Data excerpts.
BEGIN
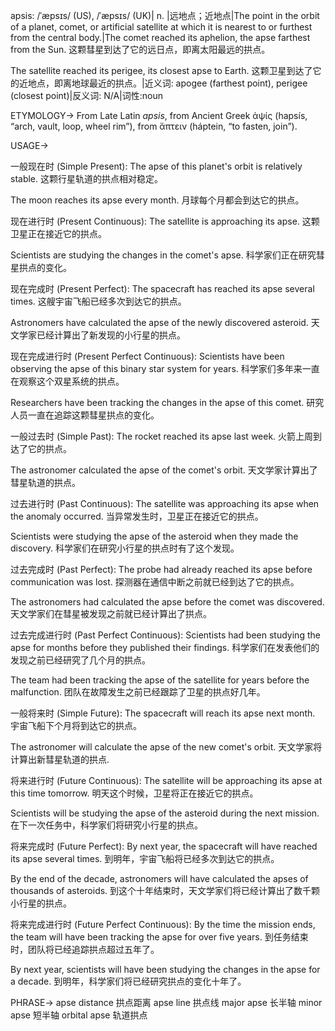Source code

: apsis: /ˈæpsɪs/ (US), /ˈæpsɪs/ (UK)| n. |远地点；近地点|The point in the orbit of a planet, comet, or artificial satellite at which it is nearest to or furthest from the central body.|The comet reached its aphelion, the apse farthest from the Sun. 这颗彗星到达了它的远日点，即离太阳最远的拱点。

The satellite reached its perigee, its closest apse to Earth. 这颗卫星到达了它的近地点，即离地球最近的拱点。|近义词: apogee (farthest point), perigee (closest point)|反义词: N/A|词性:noun

ETYMOLOGY->
From Late Latin *apsis*, from Ancient Greek ἁψίς (hapsís, “arch, vault, loop, wheel rim”), from ἅπτειν (háptein, “to fasten, join”).

USAGE->

一般现在时 (Simple Present):
The apse of this planet's orbit is relatively stable. 这颗行星轨道的拱点相对稳定。

The moon reaches its apse every month. 月球每个月都会到达它的拱点。


现在进行时 (Present Continuous):
The satellite is approaching its apse. 这颗卫星正在接近它的拱点。

Scientists are studying the changes in the comet's apse. 科学家们正在研究彗星拱点的变化。


现在完成时 (Present Perfect):
The spacecraft has reached its apse several times.  这艘宇宙飞船已经多次到达它的拱点。

Astronomers have calculated the apse of the newly discovered asteroid. 天文学家已经计算出了新发现的小行星的拱点。


现在完成进行时 (Present Perfect Continuous):
Scientists have been observing the apse of this binary star system for years. 科学家们多年来一直在观察这个双星系统的拱点。

Researchers have been tracking the changes in the apse of this comet. 研究人员一直在追踪这颗彗星拱点的变化。


一般过去时 (Simple Past):
The rocket reached its apse last week. 火箭上周到达了它的拱点。

The astronomer calculated the apse of the comet's orbit. 天文学家计算出了彗星轨道的拱点。


过去进行时 (Past Continuous):
The satellite was approaching its apse when the anomaly occurred. 当异常发生时，卫星正在接近它的拱点。

Scientists were studying the apse of the asteroid when they made the discovery. 科学家们在研究小行星的拱点时有了这个发现。


过去完成时 (Past Perfect):
The probe had already reached its apse before communication was lost. 探测器在通信中断之前就已经到达了它的拱点。

The astronomers had calculated the apse before the comet was discovered. 天文学家们在彗星被发现之前就已经计算出了拱点。


过去完成进行时 (Past Perfect Continuous):
Scientists had been studying the apse for months before they published their findings. 科学家们在发表他们的发现之前已经研究了几个月的拱点。

The team had been tracking the apse of the satellite for years before the malfunction.  团队在故障发生之前已经跟踪了卫星的拱点好几年。


一般将来时 (Simple Future):
The spacecraft will reach its apse next month. 宇宙飞船下个月将到达它的拱点。

The astronomer will calculate the apse of the new comet's orbit. 天文学家将计算出新彗星轨道的拱点.


将来进行时 (Future Continuous):
The satellite will be approaching its apse at this time tomorrow. 明天这个时候，卫星将正在接近它的拱点。

Scientists will be studying the apse of the asteroid during the next mission. 在下一次任务中，科学家们将研究小行星的拱点。


将来完成时 (Future Perfect):
By next year, the spacecraft will have reached its apse several times. 到明年，宇宙飞船将已经多次到达它的拱点。

By the end of the decade, astronomers will have calculated the apses of thousands of asteroids. 到这个十年结束时，天文学家们将已经计算出了数千颗小行星的拱点。


将来完成进行时 (Future Perfect Continuous):
By the time the mission ends, the team will have been tracking the apse for over five years. 到任务结束时，团队将已经追踪拱点超过五年了。

By next year, scientists will have been studying the changes in the apse for a decade. 到明年，科学家们将已经研究拱点的变化十年了。



PHRASE->
apse distance  拱点距离
apse line 拱点线
major apse 长半轴
minor apse 短半轴
orbital apse 轨道拱点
END
About this exercise.
The lines from the one containing "apse line 拱点线" through the last line of the records are to be transcribed exactly, with nothing else added.

Solution to this task.
apse line 拱点线
major apse 长半轴
minor apse 短半轴
orbital apse 轨道拱点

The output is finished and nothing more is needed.